Saved entries:
* * * * *

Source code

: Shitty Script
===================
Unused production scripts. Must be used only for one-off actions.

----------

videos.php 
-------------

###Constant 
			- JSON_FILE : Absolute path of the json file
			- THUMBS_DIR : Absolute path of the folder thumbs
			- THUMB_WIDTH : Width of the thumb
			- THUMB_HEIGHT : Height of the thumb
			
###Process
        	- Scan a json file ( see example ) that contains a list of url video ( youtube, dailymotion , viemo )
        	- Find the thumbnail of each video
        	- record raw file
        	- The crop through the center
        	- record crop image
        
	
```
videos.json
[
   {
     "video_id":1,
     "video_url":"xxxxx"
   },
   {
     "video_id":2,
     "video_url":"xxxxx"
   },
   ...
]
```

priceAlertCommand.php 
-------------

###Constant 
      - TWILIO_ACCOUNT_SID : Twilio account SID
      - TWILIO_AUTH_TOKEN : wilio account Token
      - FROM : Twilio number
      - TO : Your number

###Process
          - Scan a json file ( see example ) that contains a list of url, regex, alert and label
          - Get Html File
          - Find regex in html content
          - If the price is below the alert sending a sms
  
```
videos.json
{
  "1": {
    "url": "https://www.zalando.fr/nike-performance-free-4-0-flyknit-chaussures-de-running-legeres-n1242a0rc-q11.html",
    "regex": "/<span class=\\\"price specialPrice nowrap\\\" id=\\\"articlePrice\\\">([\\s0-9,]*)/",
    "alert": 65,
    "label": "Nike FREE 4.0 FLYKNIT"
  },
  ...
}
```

* * * * *

• Problem statement: Search the entries above for lines holding the string "list", then report only how many there are.

• Answer below: 2